What to work on:
Return each entry below word for word, leaving out any image.
■ ■ ■ ■ ■
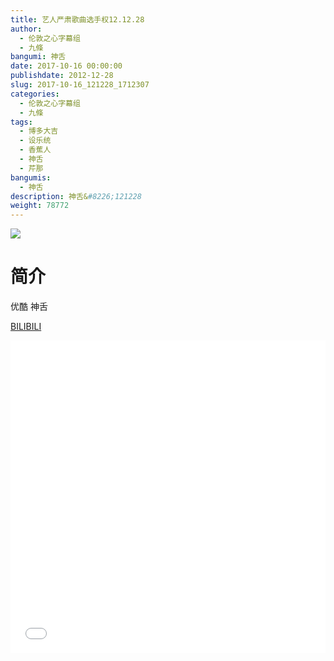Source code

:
 ```yaml
---
title: 艺人严肃歌曲选手权12.12.28
author: 
  - 伦敦之心字幕组
  - 九條
bangumi: 神舌
date: 2017-10-16 00:00:00
publishdate: 2012-12-28
slug: 2017-10-16_121228_1712307
categories: 
  - 伦敦之心字幕组
  - 九條
tags: 
  - 博多大吉
  - 设乐统
  - 香蕉人
  - 神舌
  - 芹那
bangumis: 
  - 神舌
description: 神舌&#8226;121228
weight: 78772
---
```


![](https://i.imgur.com/h9UQ9m2.gif)

# 简介  
优酷 神舌

  [BILIBILI](https://www.bilibili.com/video/av1712307/)


<div class="vcontainer">  <iframe class='video' src="//www.bilibili.com/html/html5player.html?cid=2617036&aid=1712307" width="100%" height="500" frameborder="0" allowfullscreen="allowfullscreen"></iframe></div>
■ ■ ■ ■ ■
Response area:
Source code

:
 ```yaml
---
title: 艺人严肃歌曲选手权12.12.28
author: 
  - 伦敦之心字幕组
  - 九條
bangumi: 神舌
date: 2017-10-16 00:00:00
publishdate: 2012-12-28
slug: 2017-10-16_121228_1712307
categories: 
  - 伦敦之心字幕组
  - 九條
tags: 
  - 博多大吉
  - 设乐统
  - 香蕉人
  - 神舌
  - 芹那
bangumis: 
  - 神舌
description: 神舌&#8226;121228
weight: 78772
---
```


![](https://i.imgur.com/h9UQ9m2.gif)

# 简介  
优酷 神舌

  [BILIBILI](https://www.bilibili.com/video/av1712307/)


<div class="vcontainer">  <iframe class='video' src="//www.bilibili.com/html/html5player.html?cid=2617036&aid=1712307" width="100%" height="500" frameborder="0" allowfullscreen="allowfullscreen"></iframe></div>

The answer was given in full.